START Recorded data

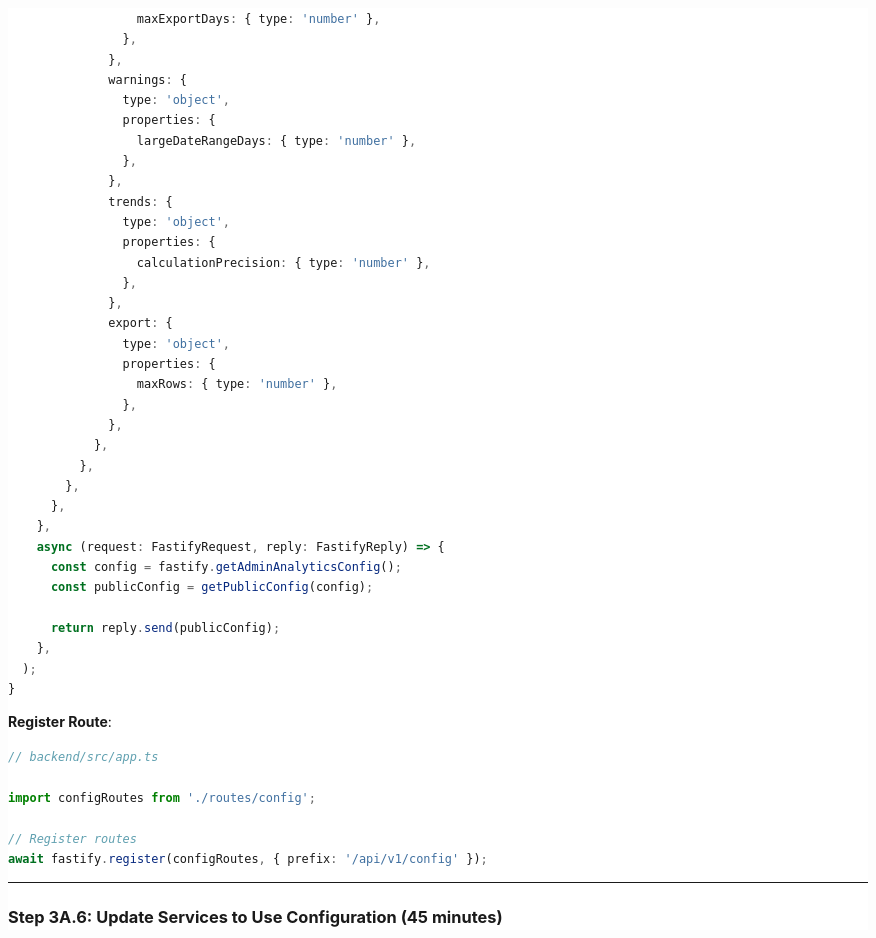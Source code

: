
 ```typescript
                  maxExportDays: { type: 'number' },
                },
              },
              warnings: {
                type: 'object',
                properties: {
                  largeDateRangeDays: { type: 'number' },
                },
              },
              trends: {
                type: 'object',
                properties: {
                  calculationPrecision: { type: 'number' },
                },
              },
              export: {
                type: 'object',
                properties: {
                  maxRows: { type: 'number' },
                },
              },
            },
          },
        },
      },
    },
    async (request: FastifyRequest, reply: FastifyReply) => {
      const config = fastify.getAdminAnalyticsConfig();
      const publicConfig = getPublicConfig(config);

      return reply.send(publicConfig);
    },
  );
}
```

**Register Route**:

```typescript
// backend/src/app.ts

import configRoutes from './routes/config';

// Register routes
await fastify.register(configRoutes, { prefix: '/api/v1/config' });
```

---

### Step 3A.6: Update Services to Use Configuration (45 minutes)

END Recorded data

▸ **Exercise brief**
Within the entries above, how many lines contain "const"? Respond with the number only.

▸ **Result for this task**
2